The EAT has held that the failure by a Claimant to include her address on her Claim Form (as required by the rules) is not necessarily a fatal omission.
Under rules 1 and 3 of the Employment Tribunals (Constitution and Rules of Procedure) Regulations 2004, all Claim Forms must contain certain required information or they will not be accepted. Amongst the required information is "each Claimant's address".
Ms Hamling left the address space blank, but completed box 12 with the details of her solicitors (including their address).
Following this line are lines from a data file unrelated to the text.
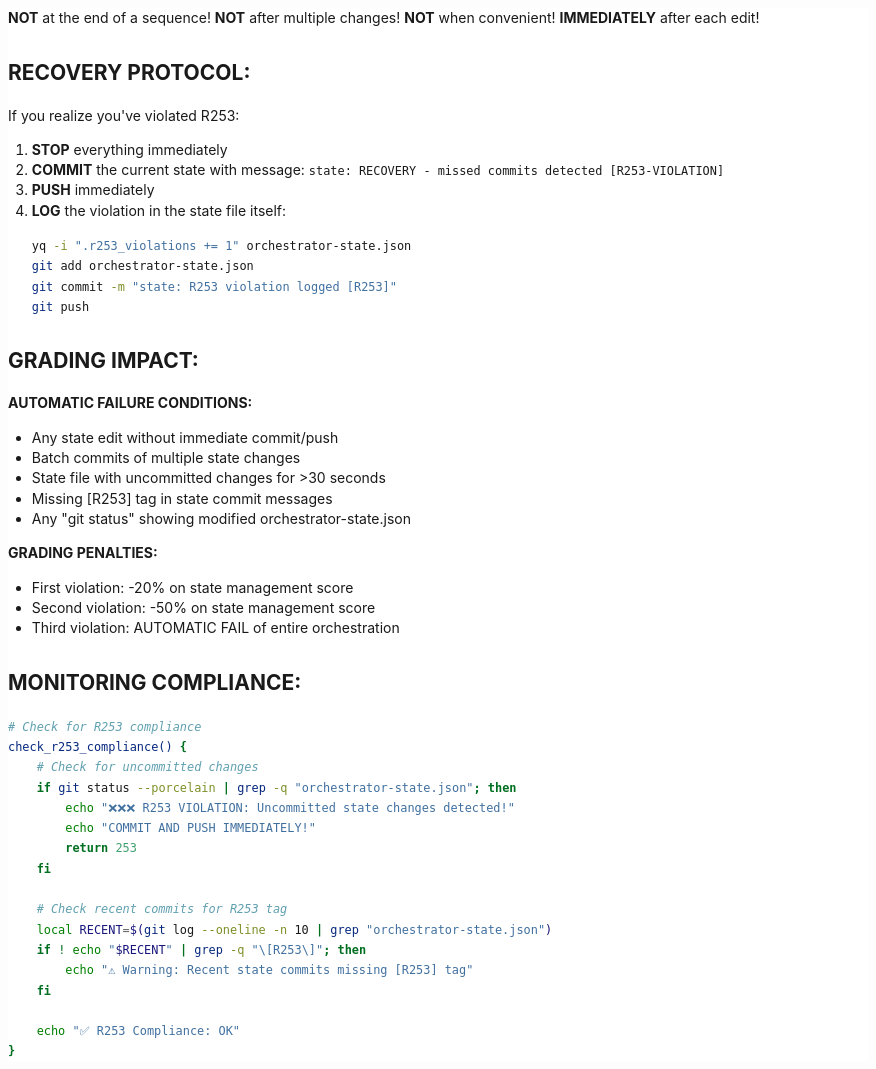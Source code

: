 **NOT** at the end of a sequence!
**NOT** after multiple changes!
**NOT** when convenient!
**IMMEDIATELY** after each edit!

## RECOVERY PROTOCOL:

If you realize you've violated R253:
1. **STOP** everything immediately
2. **COMMIT** the current state with message: `state: RECOVERY - missed commits detected [R253-VIOLATION]`
3. **PUSH** immediately
4. **LOG** the violation in the state file itself:
   ```bash
   yq -i ".r253_violations += 1" orchestrator-state.json
   git add orchestrator-state.json
   git commit -m "state: R253 violation logged [R253]"
   git push
   ```

## GRADING IMPACT:

**AUTOMATIC FAILURE CONDITIONS:**
- Any state edit without immediate commit/push
- Batch commits of multiple state changes
- State file with uncommitted changes for >30 seconds
- Missing [R253] tag in state commit messages
- Any "git status" showing modified orchestrator-state.json

**GRADING PENALTIES:**
- First violation: -20% on state management score
- Second violation: -50% on state management score
- Third violation: AUTOMATIC FAIL of entire orchestration

## MONITORING COMPLIANCE:

```bash
# Check for R253 compliance
check_r253_compliance() {
    # Check for uncommitted changes
    if git status --porcelain | grep -q "orchestrator-state.json"; then
        echo "❌❌❌ R253 VIOLATION: Uncommitted state changes detected!"
        echo "COMMIT AND PUSH IMMEDIATELY!"
        return 253
    fi
    
    # Check recent commits for R253 tag
    local RECENT=$(git log --oneline -n 10 | grep "orchestrator-state.json")
    if ! echo "$RECENT" | grep -q "\[R253\]"; then
        echo "⚠️ Warning: Recent state commits missing [R253] tag"
    fi
    
    echo "✅ R253 Compliance: OK"
}
```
In a wonderful example of judicial sophistry, the EAT held that the phrase "The Secretary shall not accept the claim...if it is clear to him that...the claim does not include all the relevant required information" meant that the Claimant's address had to be relevant to the substance of her claim - and it was not (paras. 36-37). This is nonsense - the word 'relevant' refers back to the list of mandatory items to be included in a claim form (set out in rule 1), and not to a value judgement on the importance or significance of that information.
The EAT went on to hold, following Burton J. in Richardson v U Mole, that the Claimant's address was not a material omission (paras. 38-39). This is a much better reason for its decision!
Ultimately, this again shows the appellate courts' willingness to stretch the wording of the rules so as to prevent technical points depriving a Claimant (or Respondent) of justice.